Scientists have uncovered new insight into malaria, the deadly disease that affects around 500 million people every year. Sub Saharan African suffers the worst, with an annual death toll of 1 million people annually, mostly children aged between six months and three years.
It was that statistic of the age-related risk that was the focus of this study in the journal PLoS Medicine, by Christopher King from Case Western Reserve University and his colleagues.
The research team followed up 586 babies born in Kenya from their birth up until their 3rd birthday. They took samples of umbilical cord blood form the babies and also some blood from the mothers.

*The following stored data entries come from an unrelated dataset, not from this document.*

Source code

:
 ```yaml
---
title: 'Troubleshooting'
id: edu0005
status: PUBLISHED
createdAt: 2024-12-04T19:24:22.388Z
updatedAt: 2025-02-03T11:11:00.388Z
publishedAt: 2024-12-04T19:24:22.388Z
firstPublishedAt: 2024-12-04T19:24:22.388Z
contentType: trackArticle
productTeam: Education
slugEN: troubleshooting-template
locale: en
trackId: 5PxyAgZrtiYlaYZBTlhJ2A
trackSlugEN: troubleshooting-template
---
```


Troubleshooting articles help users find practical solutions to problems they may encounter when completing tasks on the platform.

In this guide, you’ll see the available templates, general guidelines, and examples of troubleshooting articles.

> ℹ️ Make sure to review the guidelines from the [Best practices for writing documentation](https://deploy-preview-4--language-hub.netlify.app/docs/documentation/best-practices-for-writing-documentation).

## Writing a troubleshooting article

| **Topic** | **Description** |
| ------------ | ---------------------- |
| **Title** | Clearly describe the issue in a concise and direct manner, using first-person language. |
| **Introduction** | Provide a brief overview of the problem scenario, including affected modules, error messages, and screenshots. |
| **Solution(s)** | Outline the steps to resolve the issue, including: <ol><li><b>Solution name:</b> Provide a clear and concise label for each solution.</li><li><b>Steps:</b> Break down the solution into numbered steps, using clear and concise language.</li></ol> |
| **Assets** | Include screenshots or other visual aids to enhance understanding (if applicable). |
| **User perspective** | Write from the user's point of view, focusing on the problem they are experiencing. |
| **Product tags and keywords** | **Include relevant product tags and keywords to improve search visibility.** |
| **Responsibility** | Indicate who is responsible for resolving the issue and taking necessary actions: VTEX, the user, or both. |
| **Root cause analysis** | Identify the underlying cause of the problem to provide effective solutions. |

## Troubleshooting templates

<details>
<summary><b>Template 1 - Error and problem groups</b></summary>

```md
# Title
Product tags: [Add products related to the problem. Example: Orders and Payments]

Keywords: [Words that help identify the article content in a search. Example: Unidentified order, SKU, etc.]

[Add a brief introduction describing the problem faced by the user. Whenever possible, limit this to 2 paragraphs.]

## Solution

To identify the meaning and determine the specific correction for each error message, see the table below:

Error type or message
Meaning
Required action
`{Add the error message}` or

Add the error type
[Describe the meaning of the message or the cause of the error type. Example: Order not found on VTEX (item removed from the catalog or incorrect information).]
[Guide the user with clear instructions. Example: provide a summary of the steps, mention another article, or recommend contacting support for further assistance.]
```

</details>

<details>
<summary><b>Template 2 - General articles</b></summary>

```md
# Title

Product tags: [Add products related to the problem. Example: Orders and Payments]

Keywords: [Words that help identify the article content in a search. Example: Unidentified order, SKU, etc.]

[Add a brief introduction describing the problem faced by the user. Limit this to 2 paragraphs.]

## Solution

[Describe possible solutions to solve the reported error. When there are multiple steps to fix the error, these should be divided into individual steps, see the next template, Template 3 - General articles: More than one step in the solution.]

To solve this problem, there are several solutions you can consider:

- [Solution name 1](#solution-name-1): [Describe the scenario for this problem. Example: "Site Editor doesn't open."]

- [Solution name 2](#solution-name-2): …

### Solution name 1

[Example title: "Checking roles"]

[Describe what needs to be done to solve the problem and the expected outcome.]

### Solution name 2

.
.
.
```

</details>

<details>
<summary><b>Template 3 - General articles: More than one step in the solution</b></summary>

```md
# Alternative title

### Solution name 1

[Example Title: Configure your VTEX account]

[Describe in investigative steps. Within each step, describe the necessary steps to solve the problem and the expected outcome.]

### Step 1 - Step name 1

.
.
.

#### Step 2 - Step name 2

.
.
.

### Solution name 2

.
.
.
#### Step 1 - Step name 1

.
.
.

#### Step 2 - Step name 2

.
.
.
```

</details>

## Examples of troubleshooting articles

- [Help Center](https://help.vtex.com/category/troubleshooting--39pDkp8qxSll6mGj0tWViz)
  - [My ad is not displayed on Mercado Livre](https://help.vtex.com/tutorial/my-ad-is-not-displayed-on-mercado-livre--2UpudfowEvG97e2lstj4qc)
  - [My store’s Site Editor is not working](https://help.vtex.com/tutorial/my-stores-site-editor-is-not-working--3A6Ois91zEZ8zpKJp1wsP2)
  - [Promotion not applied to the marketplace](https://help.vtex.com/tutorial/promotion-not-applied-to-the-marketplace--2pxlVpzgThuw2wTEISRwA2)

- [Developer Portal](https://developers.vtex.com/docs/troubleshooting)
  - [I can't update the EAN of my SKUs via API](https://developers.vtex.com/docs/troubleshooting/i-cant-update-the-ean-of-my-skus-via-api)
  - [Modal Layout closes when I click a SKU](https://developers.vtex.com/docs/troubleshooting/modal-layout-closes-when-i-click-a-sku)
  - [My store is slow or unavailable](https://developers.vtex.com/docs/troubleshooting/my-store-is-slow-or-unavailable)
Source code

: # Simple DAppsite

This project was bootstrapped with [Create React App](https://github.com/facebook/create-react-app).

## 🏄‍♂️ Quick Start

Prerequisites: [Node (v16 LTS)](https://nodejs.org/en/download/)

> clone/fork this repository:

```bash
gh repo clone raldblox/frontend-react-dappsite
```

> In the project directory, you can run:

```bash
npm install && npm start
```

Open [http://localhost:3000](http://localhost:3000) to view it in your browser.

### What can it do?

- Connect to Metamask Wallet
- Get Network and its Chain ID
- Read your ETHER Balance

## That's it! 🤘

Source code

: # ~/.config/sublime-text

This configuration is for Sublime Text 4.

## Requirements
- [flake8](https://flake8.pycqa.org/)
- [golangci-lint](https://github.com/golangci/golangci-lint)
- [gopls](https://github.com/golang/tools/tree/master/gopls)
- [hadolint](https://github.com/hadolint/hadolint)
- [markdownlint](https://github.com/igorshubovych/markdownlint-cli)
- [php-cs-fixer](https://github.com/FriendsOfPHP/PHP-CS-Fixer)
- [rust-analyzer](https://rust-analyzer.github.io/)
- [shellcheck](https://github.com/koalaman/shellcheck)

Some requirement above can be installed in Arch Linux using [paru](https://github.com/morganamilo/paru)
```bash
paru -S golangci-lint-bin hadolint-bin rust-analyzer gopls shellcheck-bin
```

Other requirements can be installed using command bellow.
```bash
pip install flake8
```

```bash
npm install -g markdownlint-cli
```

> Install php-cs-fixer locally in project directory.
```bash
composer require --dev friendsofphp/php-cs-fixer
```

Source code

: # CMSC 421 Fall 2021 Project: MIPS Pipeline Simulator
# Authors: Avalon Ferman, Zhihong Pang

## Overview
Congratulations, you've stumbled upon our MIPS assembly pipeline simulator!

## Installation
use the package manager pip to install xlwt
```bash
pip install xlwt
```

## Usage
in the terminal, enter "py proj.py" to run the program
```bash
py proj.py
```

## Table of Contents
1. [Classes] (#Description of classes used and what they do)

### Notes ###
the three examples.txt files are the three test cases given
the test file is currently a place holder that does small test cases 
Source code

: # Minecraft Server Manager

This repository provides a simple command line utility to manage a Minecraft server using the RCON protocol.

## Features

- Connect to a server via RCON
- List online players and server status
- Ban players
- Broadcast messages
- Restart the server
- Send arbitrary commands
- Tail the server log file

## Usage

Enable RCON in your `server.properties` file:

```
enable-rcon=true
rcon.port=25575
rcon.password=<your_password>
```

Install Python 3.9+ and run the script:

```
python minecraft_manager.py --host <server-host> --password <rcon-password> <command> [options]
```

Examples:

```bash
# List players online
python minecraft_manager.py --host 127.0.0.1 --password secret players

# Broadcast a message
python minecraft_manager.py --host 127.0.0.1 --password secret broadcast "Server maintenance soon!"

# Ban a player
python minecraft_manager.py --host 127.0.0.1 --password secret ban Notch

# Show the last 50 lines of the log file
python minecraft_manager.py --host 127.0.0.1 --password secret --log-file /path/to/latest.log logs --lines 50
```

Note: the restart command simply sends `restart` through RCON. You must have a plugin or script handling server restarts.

As we might expect, some of the mothers were infected with malaria at the time of delivery. King and the team suspected that this would expose the baby to products made by the malaria parasites while still in the womb, and cause the babies' immune system to develop tolerance to malaria - a process by which the immune system learns what it should ignore when we are first born and what it should launch an attack on.
To test their ideas, they mixed malaria antigens with white blood cells from some of the babies with infected mothers and found that the cells reacted only very weakly to the malarial signal.
Babies whose mothers weren't infected, showed a very strong reaction and pumped out lots of inflammatory hormones.
This suggests that mothers that are infected with malaria pass trigger a tolerance to the malaria in their babies which means they ignore it rather than attack it.
Babies receive antibodies from their mother, which makes them protected from malaria for the first 6 months of life. After that, the baby because vulnerable. But if their immune system thinks that malaria is friend rather than foe, then the vaccines will have to tackle this re-programming error if they are going to work.